Saved entries:

-=-=-

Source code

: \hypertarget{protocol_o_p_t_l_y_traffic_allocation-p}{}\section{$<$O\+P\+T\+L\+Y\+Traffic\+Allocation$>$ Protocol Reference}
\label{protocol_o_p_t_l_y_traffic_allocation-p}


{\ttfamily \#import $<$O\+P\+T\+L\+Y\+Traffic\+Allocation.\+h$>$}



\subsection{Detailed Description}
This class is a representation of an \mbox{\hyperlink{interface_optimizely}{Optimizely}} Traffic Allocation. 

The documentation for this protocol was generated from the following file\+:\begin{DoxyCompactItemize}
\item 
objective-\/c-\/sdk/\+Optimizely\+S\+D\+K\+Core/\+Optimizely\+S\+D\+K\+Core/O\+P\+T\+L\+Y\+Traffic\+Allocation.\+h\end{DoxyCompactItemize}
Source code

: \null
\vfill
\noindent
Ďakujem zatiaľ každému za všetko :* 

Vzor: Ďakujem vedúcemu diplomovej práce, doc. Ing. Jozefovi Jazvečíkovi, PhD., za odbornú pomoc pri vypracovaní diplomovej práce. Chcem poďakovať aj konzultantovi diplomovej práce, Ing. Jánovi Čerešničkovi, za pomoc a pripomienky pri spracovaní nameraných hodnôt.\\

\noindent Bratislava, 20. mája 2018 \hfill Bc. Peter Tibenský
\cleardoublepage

-=-=-

## What you have to do
Filter the data down to the lines that contain the string "DoxyCompactItemize", and copy them.

## Final answer
The documentation for this protocol was generated from the following file\+:\begin{DoxyCompactItemize}
objective-\/c-\/sdk/\+Optimizely\+S\+D\+K\+Core/\+Optimizely\+S\+D\+K\+Core/O\+P\+T\+L\+Y\+Traffic\+Allocation.\+h\end{DoxyCompactItemize}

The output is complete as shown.